To The Lighthouse – Virginia Woolf, 1927

Micro-review. We’ve had Woolf’s classic on the shelves in a 60s Penguin edition for years, and finally the time was right to pick it up. I knew virtually nothing about it, only that it’s often talked about as a partner to Joyce’s Ulysses as one of the milestones of early-20th-century modernism. (It’s also a fraction of the length.) Given how much I enjoyed Ulysses, I was looking forward to this.

But I nearly put it down and didn’t pick it up again.

I was enjoying the read, Woolf uses language beautifully of course, but I hit the half-way point and I just wasn’t *grabbed* by it. It seemed like one of those art milestones that you can’t read properly any more because all of its innovations have since become cliches. The stream of consciousness shifting perspective Woolf offers has become a commonplace stylistic trick. Heck, I’ve done it myself. Combine that with a busy run that saw days go by between chances to knock off a few pages, and I almost lost momentum entirely.

Then I hit the second phase of the book. I had no idea it was coming; a sudden change in tone and style and scope, crossing decades after spending dozens of pages in the minutia of a single day. Then the narrative eased into a third and final phase, another intense dive into character POV across the moments of a single day, a decade on from the first section.

And I *loved* it.

I can’t think of another time my reaction to a book changed so completely in the span of a few pages. The structural moves Woolf made completely won me over. Simple and powerful, retroactively making the first section seem fresh by the unexpected (to me) contrast with the final section. I think I’ll be going back to this one in a few years.

(Also: I imagine this book would be frequently studied in english lit courses. I am glad I never had to apply the scalpel of analysis to this – I doubt it could survive the experience. This seems to me a book to be felt rather than understood, even though there is so much in it to be understood. That’s a definite contrast to the cheeky gamesmanship of Joyce, who seems to be clearly writing with such analysis in mind.)

6 thoughts on “To The Lighthouse – Virginia Woolf, 1927”

  1. I’ve failed to read “To The Lighthouse” and now I feel motivated to re-attempt it. Thank you!

  2. Let me know how you go. Another friend who read this post said he took three goes before he made it to the end, then he really liked it.

  3. Each time someone claims that analysis will destroy the enjoyment value of an artwork they liked, god kills a puppy/kitten, depending on the prejudices of the offender.
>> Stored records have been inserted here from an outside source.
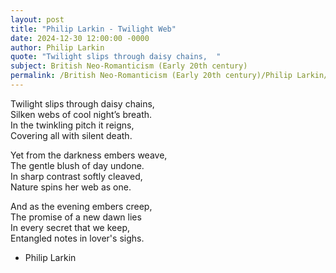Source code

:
 ```yaml
---
layout: post
title: "Philip Larkin - Twilight Web"
date: 2024-12-30 12:00:00 -0000
author: Philip Larkin
quote: "Twilight slips through daisy chains,  "
subject: British Neo-Romanticism (Early 20th century)
permalink: /British Neo-Romanticism (Early 20th century)/Philip Larkin/Philip Larkin - Twilight Web
---
```


Twilight slips through daisy chains,  
Silken webs of cool night’s breath.  
In the twinkling pitch it reigns,  
Covering all with silent death.

Yet from the darkness embers weave,  
The gentle blush of day undone.  
In sharp contrast softly cleaved,  
Nature spins her web as one.

And as the evening embers creep,  
The promise of a new dawn lies  
In every secret that we keep,  
Entangled notes in lover's sighs.


- Philip Larkin
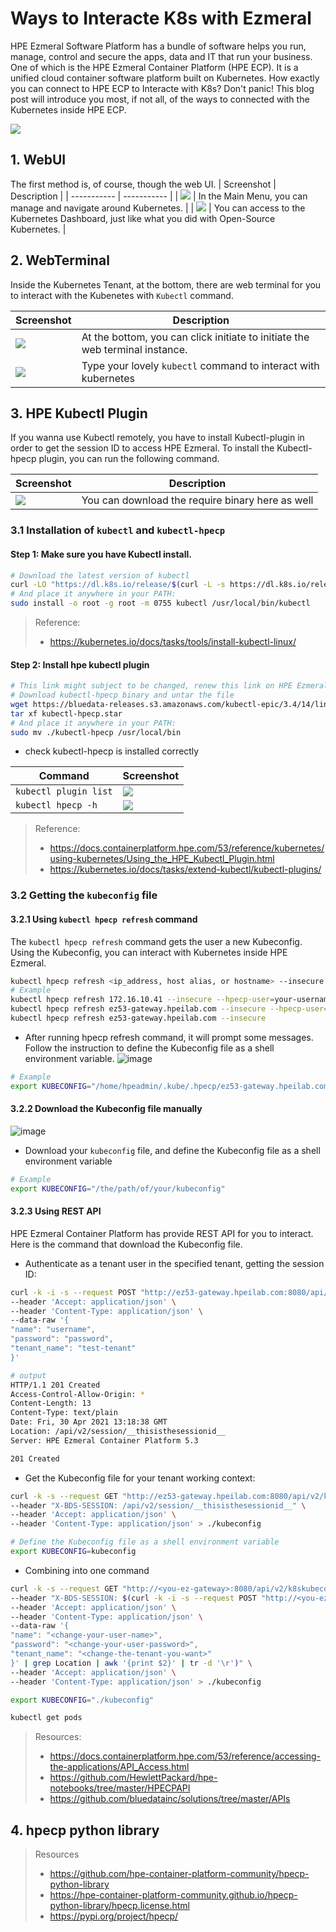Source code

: # Ways to Interacte K8s with Ezmeral

HPE Ezmeral Software Platform has a bundle of software helps you run, manage, control and secure the apps, data and IT that run your business. One of which is the HPE Ezmeral Container Platform (HPE ECP). It is a unified cloud container software platform built on Kubernetes. How exactly you can connect to HPE ECP to Interacte with K8s? Don't panic! This blog post will introduce you most, if not all, of the ways to connected with the Kubernetes inside HPE ECP.

![](https://github.com/helloezmeral/cdn/blob/main/HelloWorld%20with%20EPIC%20MLOps.png?raw=true)

## 1. WebUI
The first method is, of course, though the web UI. 
| Screenshot      | Description |
| ----------- | ----------- |
| ![](https://github.com/helloezmeral/cdn/raw/main/K8s-Cluster.png)     | In the Main Menu, you can manage and navigate around Kubernetes.  |
| ![](https://github.com/helloezmeral/cdn/raw/main/K8s-Dashboard.png)   | You can access to the Kubernetes Dashboard, just like what you did with Open-Source Kubernetes.  |

## 2. WebTerminal
Inside the Kubernetes Tenant, at the bottom, there are web terminal for you to interact with the Kubenetes with ```Kubectl``` command.

| Screenshot      | Description |
| ----------- | ----------- |
| ![](https://github.com/helloezmeral/cdn/raw/main/K8s-Tenant.png)      | At the bottom, you can click initiate to initiate the web terminal instance.  |
| ![](https://github.com/helloezmeral/cdn/raw/main/K8s-Tenant-02.png)   | Type your lovely ```kubectl``` command to interact with kubernetes  |


## 3. HPE Kubectl Plugin
If you wanna use Kubectl remotely, you have to install Kubectl-plugin in order to get the session ID to access HPE Ezmeral. To install the Kubectl-hpecp plugin, you can run the following command.

| Screenshot      | Description |
| ----------- | ----------- |
| ![](https://github.com/helloezmeral/cdn/raw/main/K8s-Tenant-03.png)      | You can download the require binary here as well  |

### 3.1 Installation of ```kubectl``` and ```kubectl-hpecp```
#### Step 1: Make sure you have Kubectl install.
```bash
# Download the latest version of kubectl
curl -LO "https://dl.k8s.io/release/$(curl -L -s https://dl.k8s.io/release/stable.txt)/bin/linux/amd64/kubectl"
# And place it anywhere in your PATH:
sudo install -o root -g root -m 0755 kubectl /usr/local/bin/kubectl
```
> Reference:
> - https://kubernetes.io/docs/tasks/tools/install-kubectl-linux/
> 

#### Step 2: Install hpe kubectl plugin
```bash
# This link might subject to be changed, renew this link on HPE Ezmeral
# Download kubectl-hpecp binary and untar the file
wget https://bluedata-releases.s3.amazonaws.com/kubectl-epic/3.4/14/linux/kubectl-hpecp.star
tar xf kubectl-hpecp.star
# And place it anywhere in your PATH:
sudo mv ./kubectl-hpecp /usr/local/bin
```
- check kubectl-hpecp is installed correctly

| Command | Screenshot      | 
| ----------- | ----------- |
| ``` kubectl plugin list ``` | ![](https://github.com/helloezmeral/cdn/raw/main/kubectl-plugin-list.png)        |
| ``` kubectl hpecp -h ``` | ![](https://github.com/helloezmeral/cdn/raw/main/kubectl-hpecp-h.png)       |

> Reference:
> - https://docs.containerplatform.hpe.com/53/reference/kubernetes/using-kubernetes/Using_the_HPE_Kubectl_Plugin.html
> - https://kubernetes.io/docs/tasks/extend-kubectl/kubectl-plugins/

### 3.2 Getting the ```kubeconfig``` file
#### 3.2.1 Using ```kubectl hpecp refresh``` command
The ```kubectl hpecp refresh``` command gets the user a new Kubeconfig. Using the Kubeconfig, you can interact with Kubernetes inside HPE Ezmeral.
```bash
kubectl hpecp refresh <ip_address, host alias, or hostname> --insecure --hpecp-user=<new_username> --hpecp-pass=<new_password>
# Example
kubectl hpecp refresh 172.16.10.41 --insecure --hpecp-user=your-username --hpecp-pass=your-pass
kubectl hpecp refresh ez53-gateway.hpeilab.com --insecure --hpecp-user=your-username --hpecp-pass=your-pass
kubectl hpecp refresh ez53-gateway.hpeilab.com --insecure
```
- After running hpecp refresh command, it will prompt some messages. Follow the instruction to define the Kubeconfig file as a shell environment variable.
![image](https://user-images.githubusercontent.com/72959956/117413580-bab71980-af48-11eb-808e-1f46f074451c.png)

```bash
# Example
export KUBECONFIG="/home/hpeadmin/.kube/.hpecp/ez53-gateway.hpeilab.com/config"
```
#### 3.2.2 Download the Kubeconfig file manually
![image](https://user-images.githubusercontent.com/72959956/117415089-7a589b00-af4a-11eb-8fbb-54386bcbdbbd.png)
- Download your ```kubeconfig``` file, and define the Kubeconfig file as a shell environment variable
```bash
# Example
export KUBECONFIG="/the/path/of/your/kubeconfig"
```

#### 3.2.3 Using REST API
HPE Ezmeral Container Platform has provide REST API for you to interact. Here is the command that download the Kubeconfig file.
- Authenticate as a tenant user in the specified tenant, getting the session ID: 
```bash
curl -k -i -s --request POST "http://ez53-gateway.hpeilab.com:8080/api/v2/session" \
--header 'Accept: application/json' \
--header 'Content-Type: application/json' \
--data-raw '{
"name": "username",
"password": "password",
"tenant_name": "test-tenant"
}'

# output
HTTP/1.1 201 Created
Access-Control-Allow-Origin: *
Content-Length: 13
Content-Type: text/plain
Date: Fri, 30 Apr 2021 13:18:38 GMT
Location: /api/v2/session/__thisisthesessionid__
Server: HPE Ezmeral Container Platform 5.3

201 Created
```
- Get the Kubeconfig file for your tenant working context: 
```bash
curl -k -s --request GET "http://ez53-gateway.hpeilab.com:8080/api/v2/k8skubeconfig" \
--header "X-BDS-SESSION: /api/v2/session/__thisisthesessionid__" \
--header 'Accept: application/json' \
--header 'Content-Type: application/json' > ./kubeconfig

# Define the Kubeconfig file as a shell environment variable
export KUBECONFIG=kubeconfig
```
- Combining into one command
```bash
curl -k -s --request GET "http://<you-ez-gateway>:8080/api/v2/k8skubeconfig" \
--header "X-BDS-SESSION: $(curl -k -i -s --request POST "http://<you-ez-gateway>:8080/api/v2/session" \
--header 'Accept: application/json' \
--header 'Content-Type: application/json' \
--data-raw '{
"name": "<change-your-user-name>",
"password": "<change-your-user-password>",
"tenant_name": "<change-the-tenant-you-want>"
}' | grep Location | awk '{print $2}' | tr -d '\r')" \
--header 'Accept: application/json' \
--header 'Content-Type: application/json' > ./kubeconfig

export KUBECONFIG="./kubeconfig"

kubectl get pods
```

> Resources:
> - https://docs.containerplatform.hpe.com/53/reference/accessing-the-applications/API_Access.html
> - https://github.com/HewlettPackard/hpe-notebooks/tree/master/HPECPAPI
> - https://github.com/bluedatainc/solutions/tree/master/APIs

## 4. hpecp python library


> Resources
> - https://github.com/hpe-container-platform-community/hpecp-python-library
> - https://hpe-container-platform-community.github.io/hpecp-python-library/hpecp.license.html
> - https://pypi.org/project/hpecp/
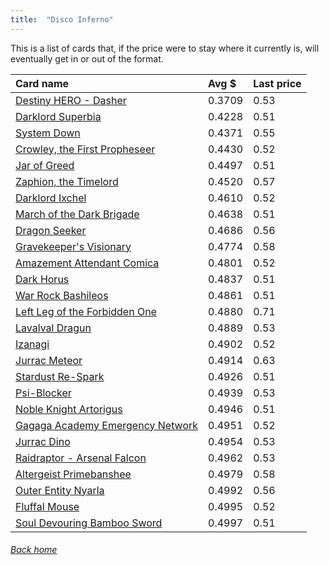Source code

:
 ```yaml
---
title:  "Disco Inferno"
---
```


This is a list of cards that, if the price were to stay where it currently is, will eventually get in or out of the format.

| Card name | Avg $ | Last price |
| :-- | :-- | :-- |
[Destiny HERO - Dasher](https://db.ygoprodeck.com/card/?search=Destiny%20HERO%20-%20Dasher) | 0.3709 | 0.53 |
[Darklord Superbia](https://db.ygoprodeck.com/card/?search=Darklord%20Superbia) | 0.4228 | 0.51 |
[System Down](https://db.ygoprodeck.com/card/?search=System%20Down) | 0.4371 | 0.55 |
[Crowley, the First Propheseer](https://db.ygoprodeck.com/card/?search=Crowley,%20the%20First%20Propheseer) | 0.4430 | 0.52 |
[Jar of Greed](https://db.ygoprodeck.com/card/?search=Jar%20of%20Greed) | 0.4497 | 0.51 |
[Zaphion, the Timelord](https://db.ygoprodeck.com/card/?search=Zaphion,%20the%20Timelord) | 0.4520 | 0.57 |
[Darklord Ixchel](https://db.ygoprodeck.com/card/?search=Darklord%20Ixchel) | 0.4610 | 0.52 |
[March of the Dark Brigade](https://db.ygoprodeck.com/card/?search=March%20of%20the%20Dark%20Brigade) | 0.4638 | 0.51 |
[Dragon Seeker](https://db.ygoprodeck.com/card/?search=Dragon%20Seeker) | 0.4686 | 0.56 |
[Gravekeeper's Visionary](https://db.ygoprodeck.com/card/?search=Gravekeeper's%20Visionary) | 0.4774 | 0.58 |
[Amazement Attendant Comica](https://db.ygoprodeck.com/card/?search=Amazement%20Attendant%20Comica) | 0.4801 | 0.52 |
[Dark Horus](https://db.ygoprodeck.com/card/?search=Dark%20Horus) | 0.4837 | 0.51 |
[War Rock Bashileos](https://db.ygoprodeck.com/card/?search=War%20Rock%20Bashileos) | 0.4861 | 0.51 |
[Left Leg of the Forbidden One](https://db.ygoprodeck.com/card/?search=Left%20Leg%20of%20the%20Forbidden%20One) | 0.4880 | 0.71 |
[Lavalval Dragun](https://db.ygoprodeck.com/card/?search=Lavalval%20Dragun) | 0.4889 | 0.53 |
[Izanagi](https://db.ygoprodeck.com/card/?search=Izanagi) | 0.4902 | 0.52 |
[Jurrac Meteor](https://db.ygoprodeck.com/card/?search=Jurrac%20Meteor) | 0.4914 | 0.63 |
[Stardust Re-Spark](https://db.ygoprodeck.com/card/?search=Stardust%20Re-Spark) | 0.4926 | 0.51 |
[Psi-Blocker](https://db.ygoprodeck.com/card/?search=Psi-Blocker) | 0.4939 | 0.53 |
[Noble Knight Artorigus](https://db.ygoprodeck.com/card/?search=Noble%20Knight%20Artorigus) | 0.4946 | 0.51 |
[Gagaga Academy Emergency Network](https://db.ygoprodeck.com/card/?search=Gagaga%20Academy%20Emergency%20Network) | 0.4951 | 0.52 |
[Jurrac Dino](https://db.ygoprodeck.com/card/?search=Jurrac%20Dino) | 0.4954 | 0.53 |
[Raidraptor - Arsenal Falcon](https://db.ygoprodeck.com/card/?search=Raidraptor%20-%20Arsenal%20Falcon) | 0.4962 | 0.53 |
[Altergeist Primebanshee](https://db.ygoprodeck.com/card/?search=Altergeist%20Primebanshee) | 0.4979 | 0.58 |
[Outer Entity Nyarla](https://db.ygoprodeck.com/card/?search=Outer%20Entity%20Nyarla) | 0.4992 | 0.56 |
[Fluffal Mouse](https://db.ygoprodeck.com/card/?search=Fluffal%20Mouse) | 0.4995 | 0.52 |
[Soul Devouring Bamboo Sword](https://db.ygoprodeck.com/card/?search=Soul%20Devouring%20Bamboo%20Sword) | 0.4997 | 0.51 |

###### [Back home](index)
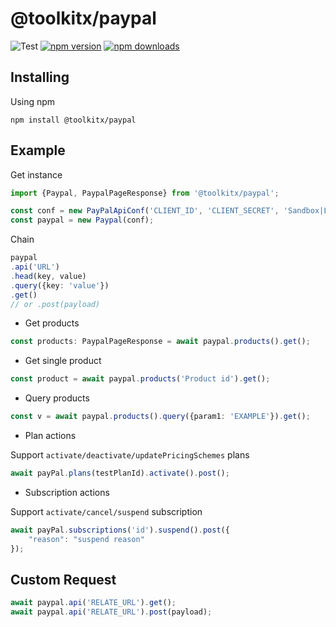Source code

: # @toolkitx/paypal

![Test](https://github.com/toolkitx/paypal/workflows/Test/badge.svg?branch=main)
[![npm version](https://img.shields.io/npm/v/@toolkitx/paypal.svg?style=flat-square)](https://www.npmjs.com/package/@toolkitx/paypal)
[![npm downloads](https://img.shields.io/npm/dm/@toolkitx/paypal.svg?style=flat-square)](https://www.npmjs.com/package/@toolkitx/paypal)

## Installing
Using npm

```
npm install @toolkitx/paypal
```

## Example
Get instance
```ts
import {Paypal, PaypalPageResponse} from '@toolkitx/paypal';

const conf = new PayPalApiConf('CLIENT_ID', 'CLIENT_SECRET', 'Sandbox|Live', 'v1');
const paypal = new Paypal(conf);
```
Chain
```ts
paypal
.api('URL')
.head(key, value)
.query({key: 'value'})
.get()
// or .post(payload)
```

* Get products

```ts
const products: PaypalPageResponse = await paypal.products().get();
```

* Get single product

```ts
const product = await paypal.products('Product id').get();
```

* Query products

```ts
const v = await paypal.products().query({param1: 'EXAMPLE'}).get();
```

* Plan actions

Support `activate/deactivate/updatePricingSchemes` plans

```ts
await payPal.plans(testPlanId).activate().post();
```

* Subscription actions

Support `activate/cancel/suspend` subscription

```ts
await payPal.subscriptions('id').suspend().post({
    "reason": "suspend reason"
});
```

## Custom Request

```ts
await paypal.api('RELATE_URL').get();
await paypal.api('RELATE_URL').post(payload);
```

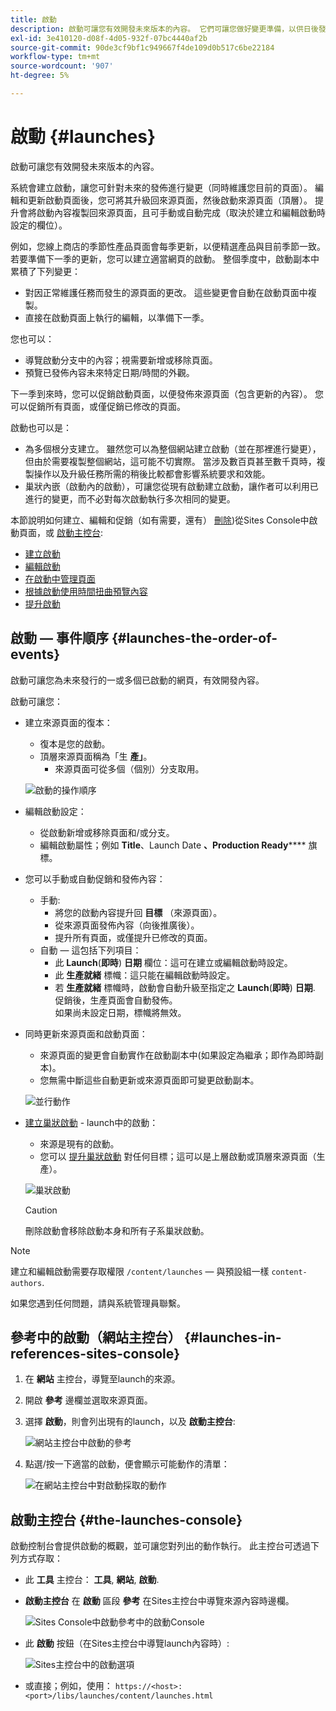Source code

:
 ```yaml
---
title: 啟動
description: 啟動可讓您有效開發未來版本的內容。 它們可讓您做好變更準備，以供日後發佈，同時維護您目前的頁面
exl-id: 3e410120-d08f-4d05-932f-07bc4440af2b
source-git-commit: 90de3cf9bf1c949667f4de109d0b517c6be22184
workflow-type: tm+mt
source-wordcount: '907'
ht-degree: 5%

---
```


# 啟動 {#launches}

啟動可讓您有效開發未來版本的內容。

系統會建立啟動，讓您可針對未來的發佈進行變更（同時維護您目前的頁面）。 編輯和更新啟動頁面後，您可將其升級回來源頁面，然後啟動來源頁面（頂層）。 提升會將啟動內容複製回來源頁面，且可手動或自動完成（取決於建立和編輯啟動時設定的欄位）。

例如，您線上商店的季節性產品頁面會每季更新，以便精選產品與目前季節一致。 若要準備下一季的更新，您可以建立適當網頁的啟動。 整個季度中，啟動副本中累積了下列變更：

* 對因正常維護任務而發生的源頁面的更改。 這些變更會自動在啟動頁面中複製。
* 直接在啟動頁面上執行的編輯，以準備下一季。

您也可以：

* 導覽啟動分支中的內容；視需要新增或移除頁面。
* 預覽已發佈內容未來特定日期/時間的外觀。

下一季到來時，您可以促銷啟動頁面，以便發佈來源頁面（包含更新的內容）。 您可以促銷所有頁面，或僅促銷已修改的頁面。

啟動也可以是：

* 為多個根分支建立。 雖然您可以為整個網站建立啟動（並在那裡進行變更），但由於需要複製整個網站，這可能不切實際。 當涉及數百頁甚至數千頁時，複製操作以及升級任務所需的稍後比較都會影響系統要求和效能。
* 巢狀內嵌（啟動內的啟動），可讓您從現有啟動建立啟動，讓作者可以利用已進行的變更，而不必對每次啟動執行多次相同的變更。

本節說明如何建立、編輯和促銷（如有需要，還有） [刪除](/help/sites-cloud/authoring/launches/creating.md#deleting-a-launch))從Sites Console中啟動頁面，或 [啟動主控台](#the-launches-console):

* [建立啟動 ](/help/sites-cloud/authoring/launches/creating.md)
* [編輯啟動](/help/sites-cloud/authoring/launches/editing.md)
* [在啟動中管理頁面](/help/sites-cloud/authoring/launches/managing-pages.md)
* [根據啟動使用時間扭曲預覽內容](/help/sites-cloud/authoring/launches/preview.md)
* [提升啟動](/help/sites-cloud/authoring/launches/promoting.md)

## 啟動 — 事件順序 {#launches-the-order-of-events}

啟動可讓您為未來發行的一或多個已啟動的網頁，有效開發內容。

啟動可讓您：

* 建立來源頁面的復本：
   * 復本是您的啟動。
   * 頂層來源頁面稱為「生 **產」**。
      * 來源頁面可從多個（個別）分支取用。

   ![啟動的操作順序](/help/sites-cloud/authoring/assets/launches-order.png)

* 編輯啟動設定：
   * 從啟動新增或移除頁面和/或分支。
   * 編輯啟動屬性；例如 **Title**、Launch Date **、Production Ready****** 旗標。
* 您可以手動或自動促銷和發佈內容：
   * 手動:
      * 將您的啟動內容提升回 **目標** （來源頁面）。
      * 從來源頁面發佈內容（向後推廣後）。
      * 提升所有頁面，或僅提升已修改的頁面。
   * 自動 — 這包括下列項目：
      * 此 **Launch**(**即時**) **日期** 欄位：這可在建立或編輯啟動時設定。
      * 此 **生產就緒** 標幟：這只能在編輯啟動時設定。
      * 若 **生產就緒** 標幟時，啟動會自動升級至指定之 **Launch**(**即時**) **日期**. 促銷後，生產頁面會自動發佈。\
         如果尚未設定日期，標幟將無效。
* 同時更新來源頁面和啟動頁面：
   * 來源頁面的變更會自動實作在啟動副本中(如果設定為繼承；即作為即時副本)。
   * 您無需中斷這些自動更新或來源頁面即可變更啟動副本。

   ![並行動作](/help/sites-cloud/authoring/assets/launches-parallel.png)

* [建立巢狀啟動](/help/sites-cloud/authoring/launches/creating.md#creating-a-nested-launch) - launch中的啟動：
   * 來源是現有的啟動。
   * 您可以 [提升巢狀啟動](/help/sites-cloud/authoring/launches/promoting.md#promoting-a-nested-launch) 對任何目標；這可以是上層啟動或頂層來源頁面（生產）。

   ![巢狀啟動](/help/sites-cloud/authoring/assets/launches-nested.png)

   >[!CAUTION]
   >
   >刪除啟動會移除啟動本身和所有子系巢狀啟動。

>[!NOTE]
>
>建立和編輯啟動需要存取權限 `/content/launches`  — 與預設組一樣 `content-authors`.
>
>如果您遇到任何問題，請與系統管理員聯繫。

## 參考中的啟動（網站主控台） {#launches-in-references-sites-console}

1. 在 **網站** 主控台，導覽至launch的來源。
1. 開啟 **參考** 邊欄並選取來源頁面。
1. 選擇 **啟動**，則會列出現有的launch，以及 **啟動主控台**:

   ![網站主控台中啟動的參考](/help/sites-cloud/authoring/assets/launches-references.png)

1. 點選/按一下適當的啟動，便會顯示可能動作的清單：

   ![在網站主控台中對啟動採取的動作](/help/sites-cloud/authoring/assets/launches-references-actions.png)

## 啟動主控台 {#the-launches-console}

啟動控制台會提供啟動的概觀，並可讓您對列出的動作執行。 此主控台可透過下列方式存取：

* 此 **工具** 主控台： **工具**, **網站**, **啟動**.

* **啟動主控台** 在 **啟動** 區段 **參考** 在Sites主控台中導覽來源內容時邊欄。

   ![Sites Console中啟動參考中的啟動Console](/help/sites-cloud/authoring/assets/launches-references.png)

* 此 **啟動** 按鈕（在Sites主控台中導覽launch內容時）:

   ![Sites主控台中的啟動選項](/help/sites-cloud/authoring/assets/launches-console-navigate-launch-content.png)

* 或直接；例如，使用：
   `https://<host>:<port>/libs/launches/content/launches.html`
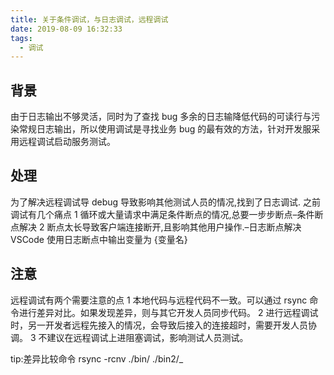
 ```yaml
---
title: 关于条件调试，与日志调试，远程调试
date: 2019-08-09 16:32:33
tags:
  - 调试
---
```


## 背景

由于日志输出不够灵活，同时为了查找 bug 多余的日志输降低代码的可读行与污染常规日志输出，所以使用调试是寻找业务 bug 的最有效的方法，针对开发服采用远程调试启动服务测试。

## 处理

为了解决远程调试导 debug 导致影响其他测试人员的情况,找到了日志调试.
之前调试有几个痛点
1 循环或大量请求中满足条件断点的情况,总要一步步断点–条件断点解决
2 断点太长导致客户端连接断开,且影响其他用户操作.–日志断点解决
VSCode 使用日志断点中输出变量为 {变量名}

## 注意

远程调试有两个需要注意的点
1 本地代码与远程代码不一致。可以通过 rsync 命令进行差异对比。如果发现差异，则与其它开发人员同步代码。
2 进行远程调试时，另一开发者远程先接入的情况，会导致后接入的连接超时，需要开发人员协调。
3 不建议在远程调试上进阻塞调试，影响测试人员测试。

tip:差异比较命令 rsync -rcnv ./bin/ ./bin2/_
  4. Hee hee, wondered if you’d like that bit.

    There’s a more nuanced point buried in that last comment, for sure. My five-second stab at it: writing a 1st year essay “what does the lighthouse symbolise?” will generate a great essay, because there’s heaps you could say about that, but it would be a bit like explaining a magician’s trick, or figuring out how movie special effects were achieved – afterwards you can’t enjoy the experience the same way. Or put it another way – I think TTL is in some sense “vulnerable” to analysis – the effects will stop working if you think about them too hard?

  5. I be trolled. 😉

    I tend to think about this process as a two-stage process. Like any other twist, you enjoy the surprise, then you enjoy the craftsmanship that made the surprise possible.

    No matter what you do, you can only enjoy the surprise once, so stopping your enjoyment there has always seemed counter-productive to me.

  6. Wasn’t a deliberate troll, I made that comment at the close of the post in haste but also in full sincerity, and only thought of your reaction later… Another 5-second stab at what was motivating it – that 1st-year essay on the symbolic meaning of the lighthouse would be really easy to do – but I think it would be hard to do well? And then your shallow essay would structure your relationship with the work afterwards, unless you were somehow prompted to dig deeper and re-engage with nuance? Compare with Tolkien’s irritable note on LotR that it is not a bloody allegory – treating TtL like a problem to be solved will distract you from where the meat of it actualy is? I dunno. Let us discuss this over coffee before you depart these shores!